Brief:
Using the records below, quote only the span that opens with the line containing "1-Custom Media Compiler</br>" and closes with the line containing "5-Check ,always!", exactly and inclusively.

○ ○ ○ ○ ○

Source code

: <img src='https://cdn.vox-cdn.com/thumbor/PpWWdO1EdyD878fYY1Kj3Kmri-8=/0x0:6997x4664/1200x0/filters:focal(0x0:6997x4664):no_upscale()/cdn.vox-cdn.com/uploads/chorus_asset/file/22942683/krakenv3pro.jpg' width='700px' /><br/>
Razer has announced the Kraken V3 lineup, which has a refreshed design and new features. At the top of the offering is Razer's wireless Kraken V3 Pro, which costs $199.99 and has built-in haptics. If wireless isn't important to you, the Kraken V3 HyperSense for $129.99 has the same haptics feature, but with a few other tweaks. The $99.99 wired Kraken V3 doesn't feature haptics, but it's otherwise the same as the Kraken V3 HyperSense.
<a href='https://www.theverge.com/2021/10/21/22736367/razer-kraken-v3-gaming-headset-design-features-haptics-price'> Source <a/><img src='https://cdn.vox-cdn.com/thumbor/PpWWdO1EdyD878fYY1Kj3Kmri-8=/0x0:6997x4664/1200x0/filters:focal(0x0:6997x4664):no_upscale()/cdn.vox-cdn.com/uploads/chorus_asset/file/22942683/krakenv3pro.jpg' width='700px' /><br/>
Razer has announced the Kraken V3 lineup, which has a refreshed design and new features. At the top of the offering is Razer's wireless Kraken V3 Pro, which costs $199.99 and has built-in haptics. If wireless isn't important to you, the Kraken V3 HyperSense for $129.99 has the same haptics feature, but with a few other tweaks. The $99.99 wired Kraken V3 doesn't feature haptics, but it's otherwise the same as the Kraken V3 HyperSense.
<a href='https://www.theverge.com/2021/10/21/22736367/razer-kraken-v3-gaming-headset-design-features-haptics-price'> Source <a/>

○ ○ ○ ○ ○

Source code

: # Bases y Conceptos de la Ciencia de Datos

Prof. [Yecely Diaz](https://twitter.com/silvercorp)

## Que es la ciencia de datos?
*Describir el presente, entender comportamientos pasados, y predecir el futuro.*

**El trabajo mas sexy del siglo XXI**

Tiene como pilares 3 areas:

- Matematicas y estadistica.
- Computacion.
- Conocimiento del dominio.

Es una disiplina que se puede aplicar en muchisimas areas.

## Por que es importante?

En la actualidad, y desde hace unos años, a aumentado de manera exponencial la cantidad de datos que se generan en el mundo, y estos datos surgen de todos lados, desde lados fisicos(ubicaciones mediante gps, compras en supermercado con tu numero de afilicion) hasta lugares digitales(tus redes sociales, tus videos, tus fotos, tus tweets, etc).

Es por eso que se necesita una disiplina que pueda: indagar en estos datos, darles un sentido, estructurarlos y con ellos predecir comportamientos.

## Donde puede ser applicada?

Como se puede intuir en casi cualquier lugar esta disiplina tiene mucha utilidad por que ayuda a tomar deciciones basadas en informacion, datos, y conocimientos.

○ ○ ○ ○ ○

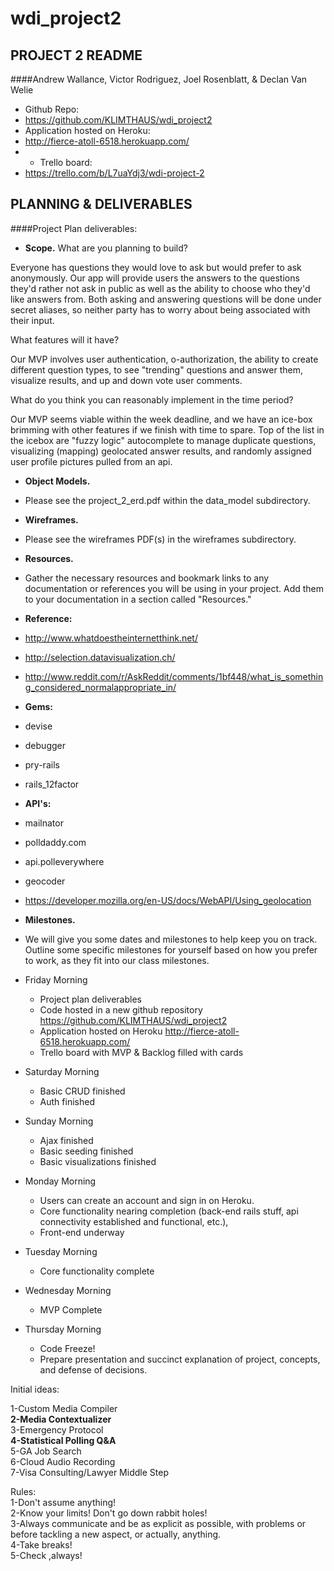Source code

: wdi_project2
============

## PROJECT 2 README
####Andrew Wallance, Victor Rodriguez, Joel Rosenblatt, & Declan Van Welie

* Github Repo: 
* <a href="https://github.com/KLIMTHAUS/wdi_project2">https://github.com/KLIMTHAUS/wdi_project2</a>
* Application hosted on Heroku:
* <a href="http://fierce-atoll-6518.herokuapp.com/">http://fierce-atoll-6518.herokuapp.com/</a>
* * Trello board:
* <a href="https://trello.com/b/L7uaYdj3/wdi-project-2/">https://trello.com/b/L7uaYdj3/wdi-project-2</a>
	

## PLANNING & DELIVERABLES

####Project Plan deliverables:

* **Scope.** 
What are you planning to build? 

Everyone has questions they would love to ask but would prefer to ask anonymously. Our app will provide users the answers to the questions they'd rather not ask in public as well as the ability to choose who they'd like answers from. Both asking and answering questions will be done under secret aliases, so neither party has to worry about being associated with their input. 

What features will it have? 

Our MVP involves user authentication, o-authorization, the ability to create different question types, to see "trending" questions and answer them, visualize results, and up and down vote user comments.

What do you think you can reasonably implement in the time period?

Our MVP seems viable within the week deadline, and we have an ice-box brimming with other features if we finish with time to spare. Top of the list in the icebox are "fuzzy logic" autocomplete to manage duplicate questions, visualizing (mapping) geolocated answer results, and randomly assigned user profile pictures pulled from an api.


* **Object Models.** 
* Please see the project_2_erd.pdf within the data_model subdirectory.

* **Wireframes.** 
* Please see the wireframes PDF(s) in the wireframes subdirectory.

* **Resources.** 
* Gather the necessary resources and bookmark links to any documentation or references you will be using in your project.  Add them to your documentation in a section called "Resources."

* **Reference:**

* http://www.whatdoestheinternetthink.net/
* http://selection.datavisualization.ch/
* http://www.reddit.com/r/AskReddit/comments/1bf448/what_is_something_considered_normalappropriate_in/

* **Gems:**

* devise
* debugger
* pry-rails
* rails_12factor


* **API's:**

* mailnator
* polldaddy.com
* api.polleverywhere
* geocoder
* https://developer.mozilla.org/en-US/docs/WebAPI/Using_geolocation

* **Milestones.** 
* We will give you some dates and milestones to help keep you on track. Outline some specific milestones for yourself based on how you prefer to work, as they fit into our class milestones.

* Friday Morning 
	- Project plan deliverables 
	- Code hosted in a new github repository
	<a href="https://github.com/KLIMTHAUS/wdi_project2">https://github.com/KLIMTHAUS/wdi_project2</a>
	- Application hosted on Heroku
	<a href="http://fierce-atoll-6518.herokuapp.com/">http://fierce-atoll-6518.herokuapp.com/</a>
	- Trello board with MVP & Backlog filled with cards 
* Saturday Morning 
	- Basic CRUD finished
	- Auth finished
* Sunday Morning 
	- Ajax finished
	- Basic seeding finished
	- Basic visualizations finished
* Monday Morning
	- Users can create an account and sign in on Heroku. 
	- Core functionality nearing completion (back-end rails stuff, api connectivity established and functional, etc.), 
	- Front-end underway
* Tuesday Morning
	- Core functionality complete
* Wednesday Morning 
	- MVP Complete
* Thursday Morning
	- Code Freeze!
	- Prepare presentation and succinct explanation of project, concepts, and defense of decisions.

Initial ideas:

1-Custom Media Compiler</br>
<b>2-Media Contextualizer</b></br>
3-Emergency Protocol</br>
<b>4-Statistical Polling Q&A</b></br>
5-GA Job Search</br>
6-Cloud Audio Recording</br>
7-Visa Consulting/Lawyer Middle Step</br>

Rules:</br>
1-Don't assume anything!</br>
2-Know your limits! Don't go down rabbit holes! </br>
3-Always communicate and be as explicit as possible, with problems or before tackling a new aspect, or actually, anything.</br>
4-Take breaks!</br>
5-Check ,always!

○ ○ ○ ○ ○

Answer section:
1-Custom Media Compiler</br>
<b>2-Media Contextualizer</b></br>
3-Emergency Protocol</br>
<b>4-Statistical Polling Q&A</b></br>
5-GA Job Search</br>
6-Cloud Audio Recording</br>
7-Visa Consulting/Lawyer Middle Step</br>

Rules:</br>
1-Don't assume anything!</br>
2-Know your limits! Don't go down rabbit holes! </br>
3-Always communicate and be as explicit as possible, with problems or before tackling a new aspect, or actually, anything.</br>
4-Take breaks!</br>
5-Check ,always!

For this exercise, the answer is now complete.